= Your task =
The answer must be an exact reproduction of the lines from the start of the records below through the line containing "- 개발자는 oop에 의한 개발에만 집중하고 rdbms적인것은 조금만 고려하면 됨", and nothing more.

-------- Data for this task

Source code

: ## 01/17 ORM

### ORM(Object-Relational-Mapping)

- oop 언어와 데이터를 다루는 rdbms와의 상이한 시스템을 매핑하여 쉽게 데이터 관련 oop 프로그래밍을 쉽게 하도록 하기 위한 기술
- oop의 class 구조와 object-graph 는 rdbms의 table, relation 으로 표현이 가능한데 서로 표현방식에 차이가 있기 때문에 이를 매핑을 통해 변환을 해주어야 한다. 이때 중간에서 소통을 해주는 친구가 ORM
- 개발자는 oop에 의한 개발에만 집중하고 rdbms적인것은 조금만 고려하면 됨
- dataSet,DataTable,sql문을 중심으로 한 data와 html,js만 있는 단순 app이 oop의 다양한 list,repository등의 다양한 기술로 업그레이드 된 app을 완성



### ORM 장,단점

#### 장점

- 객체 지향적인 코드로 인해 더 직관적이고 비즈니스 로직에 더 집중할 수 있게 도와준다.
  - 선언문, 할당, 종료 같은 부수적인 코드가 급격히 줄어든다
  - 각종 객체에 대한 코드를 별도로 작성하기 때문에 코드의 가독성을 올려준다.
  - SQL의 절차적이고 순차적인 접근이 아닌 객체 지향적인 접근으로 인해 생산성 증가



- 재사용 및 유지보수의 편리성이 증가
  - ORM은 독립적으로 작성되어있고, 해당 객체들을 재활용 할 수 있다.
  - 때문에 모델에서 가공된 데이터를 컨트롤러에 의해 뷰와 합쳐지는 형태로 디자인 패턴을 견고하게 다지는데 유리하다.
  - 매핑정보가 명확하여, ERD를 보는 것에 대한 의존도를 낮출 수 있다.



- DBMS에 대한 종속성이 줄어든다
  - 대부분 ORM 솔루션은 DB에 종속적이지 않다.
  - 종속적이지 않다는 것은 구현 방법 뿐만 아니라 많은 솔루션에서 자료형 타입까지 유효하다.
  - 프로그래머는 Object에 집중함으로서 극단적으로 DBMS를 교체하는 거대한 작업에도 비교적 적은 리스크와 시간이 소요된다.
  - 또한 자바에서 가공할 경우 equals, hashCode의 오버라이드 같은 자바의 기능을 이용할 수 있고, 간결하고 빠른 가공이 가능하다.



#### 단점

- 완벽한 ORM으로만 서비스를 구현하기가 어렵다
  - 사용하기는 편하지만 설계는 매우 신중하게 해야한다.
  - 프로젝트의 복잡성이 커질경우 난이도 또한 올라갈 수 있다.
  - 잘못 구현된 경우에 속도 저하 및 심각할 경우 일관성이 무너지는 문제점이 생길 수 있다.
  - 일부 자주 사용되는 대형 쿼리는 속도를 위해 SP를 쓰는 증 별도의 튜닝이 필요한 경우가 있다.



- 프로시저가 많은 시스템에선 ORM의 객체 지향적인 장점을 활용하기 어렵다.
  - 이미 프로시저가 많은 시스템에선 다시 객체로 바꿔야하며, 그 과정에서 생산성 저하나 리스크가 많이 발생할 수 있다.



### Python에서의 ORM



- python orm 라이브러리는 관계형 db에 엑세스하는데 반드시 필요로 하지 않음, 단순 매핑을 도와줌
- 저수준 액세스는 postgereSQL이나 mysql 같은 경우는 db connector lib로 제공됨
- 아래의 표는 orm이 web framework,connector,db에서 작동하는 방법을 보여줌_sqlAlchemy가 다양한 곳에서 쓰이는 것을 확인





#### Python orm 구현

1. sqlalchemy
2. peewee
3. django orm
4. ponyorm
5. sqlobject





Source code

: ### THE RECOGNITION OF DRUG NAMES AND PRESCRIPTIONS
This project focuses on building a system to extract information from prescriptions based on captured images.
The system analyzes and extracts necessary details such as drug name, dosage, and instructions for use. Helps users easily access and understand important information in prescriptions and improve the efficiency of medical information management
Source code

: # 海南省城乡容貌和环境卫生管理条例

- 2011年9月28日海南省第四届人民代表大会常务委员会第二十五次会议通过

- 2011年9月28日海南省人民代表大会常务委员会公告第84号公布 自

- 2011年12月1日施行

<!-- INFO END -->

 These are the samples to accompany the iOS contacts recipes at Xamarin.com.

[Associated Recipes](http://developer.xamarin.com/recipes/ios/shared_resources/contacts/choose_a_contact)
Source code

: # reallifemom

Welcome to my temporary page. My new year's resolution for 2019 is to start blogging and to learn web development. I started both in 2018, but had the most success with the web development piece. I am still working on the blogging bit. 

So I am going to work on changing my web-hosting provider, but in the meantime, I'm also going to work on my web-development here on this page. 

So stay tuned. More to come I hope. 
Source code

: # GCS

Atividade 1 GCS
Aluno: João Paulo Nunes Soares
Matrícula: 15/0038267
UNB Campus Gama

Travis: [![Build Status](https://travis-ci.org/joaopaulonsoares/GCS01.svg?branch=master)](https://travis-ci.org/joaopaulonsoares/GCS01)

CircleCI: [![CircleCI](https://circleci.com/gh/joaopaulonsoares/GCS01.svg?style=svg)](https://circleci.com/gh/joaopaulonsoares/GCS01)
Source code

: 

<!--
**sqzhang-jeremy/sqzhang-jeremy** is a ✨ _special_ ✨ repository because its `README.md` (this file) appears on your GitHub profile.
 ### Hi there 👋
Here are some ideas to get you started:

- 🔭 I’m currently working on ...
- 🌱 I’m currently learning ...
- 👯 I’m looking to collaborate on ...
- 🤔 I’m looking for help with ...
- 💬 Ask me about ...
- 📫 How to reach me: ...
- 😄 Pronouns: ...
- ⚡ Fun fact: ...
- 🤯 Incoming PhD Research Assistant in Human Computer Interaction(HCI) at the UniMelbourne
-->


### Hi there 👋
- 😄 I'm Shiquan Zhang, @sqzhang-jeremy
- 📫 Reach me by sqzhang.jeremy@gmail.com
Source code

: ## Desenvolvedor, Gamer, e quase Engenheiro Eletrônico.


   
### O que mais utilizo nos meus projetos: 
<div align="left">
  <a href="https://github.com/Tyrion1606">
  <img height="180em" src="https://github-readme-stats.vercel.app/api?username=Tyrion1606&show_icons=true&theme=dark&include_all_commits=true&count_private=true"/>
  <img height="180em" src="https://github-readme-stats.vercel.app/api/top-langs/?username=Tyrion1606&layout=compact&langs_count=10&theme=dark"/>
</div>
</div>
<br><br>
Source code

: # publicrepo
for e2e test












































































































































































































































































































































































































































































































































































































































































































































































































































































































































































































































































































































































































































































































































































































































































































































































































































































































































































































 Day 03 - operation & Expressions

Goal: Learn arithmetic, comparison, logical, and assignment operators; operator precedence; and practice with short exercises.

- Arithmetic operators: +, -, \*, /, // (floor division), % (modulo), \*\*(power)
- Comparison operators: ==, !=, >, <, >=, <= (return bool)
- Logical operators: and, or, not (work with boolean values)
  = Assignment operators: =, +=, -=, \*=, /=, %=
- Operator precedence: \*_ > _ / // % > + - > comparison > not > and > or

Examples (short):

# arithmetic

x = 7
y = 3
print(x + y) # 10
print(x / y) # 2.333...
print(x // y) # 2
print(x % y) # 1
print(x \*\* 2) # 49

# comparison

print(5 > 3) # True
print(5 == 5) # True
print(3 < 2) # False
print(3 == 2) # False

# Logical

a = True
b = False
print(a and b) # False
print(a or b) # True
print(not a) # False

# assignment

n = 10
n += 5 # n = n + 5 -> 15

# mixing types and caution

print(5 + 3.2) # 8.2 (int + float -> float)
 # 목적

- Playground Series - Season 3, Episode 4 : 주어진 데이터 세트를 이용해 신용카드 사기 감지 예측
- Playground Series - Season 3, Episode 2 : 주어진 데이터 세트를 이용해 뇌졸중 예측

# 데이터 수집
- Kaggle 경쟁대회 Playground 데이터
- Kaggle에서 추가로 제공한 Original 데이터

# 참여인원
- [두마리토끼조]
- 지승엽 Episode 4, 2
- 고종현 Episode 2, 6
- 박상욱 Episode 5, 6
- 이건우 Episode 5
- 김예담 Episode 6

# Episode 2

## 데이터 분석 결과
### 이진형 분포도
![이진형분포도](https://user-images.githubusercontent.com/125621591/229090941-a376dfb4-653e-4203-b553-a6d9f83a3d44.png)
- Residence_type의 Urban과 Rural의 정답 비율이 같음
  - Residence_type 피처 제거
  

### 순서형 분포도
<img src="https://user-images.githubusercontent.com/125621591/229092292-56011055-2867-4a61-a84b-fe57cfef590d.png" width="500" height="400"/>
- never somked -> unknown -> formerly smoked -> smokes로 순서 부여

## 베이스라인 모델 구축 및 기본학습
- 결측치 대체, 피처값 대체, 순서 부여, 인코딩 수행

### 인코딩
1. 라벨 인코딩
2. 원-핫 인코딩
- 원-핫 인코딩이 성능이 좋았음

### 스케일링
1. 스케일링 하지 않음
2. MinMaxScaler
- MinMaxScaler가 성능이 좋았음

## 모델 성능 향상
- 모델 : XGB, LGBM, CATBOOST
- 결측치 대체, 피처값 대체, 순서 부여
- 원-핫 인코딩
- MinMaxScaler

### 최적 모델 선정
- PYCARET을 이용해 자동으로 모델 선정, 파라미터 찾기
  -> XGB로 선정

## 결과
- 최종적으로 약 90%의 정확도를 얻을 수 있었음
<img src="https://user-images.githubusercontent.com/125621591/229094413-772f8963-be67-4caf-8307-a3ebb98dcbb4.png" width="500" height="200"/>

----------------

= Answer space =
Source code

: ## 01/17 ORM

### ORM(Object-Relational-Mapping)

- oop 언어와 데이터를 다루는 rdbms와의 상이한 시스템을 매핑하여 쉽게 데이터 관련 oop 프로그래밍을 쉽게 하도록 하기 위한 기술
- oop의 class 구조와 object-graph 는 rdbms의 table, relation 으로 표현이 가능한데 서로 표현방식에 차이가 있기 때문에 이를 매핑을 통해 변환을 해주어야 한다. 이때 중간에서 소통을 해주는 친구가 ORM
- 개발자는 oop에 의한 개발에만 집중하고 rdbms적인것은 조금만 고려하면 됨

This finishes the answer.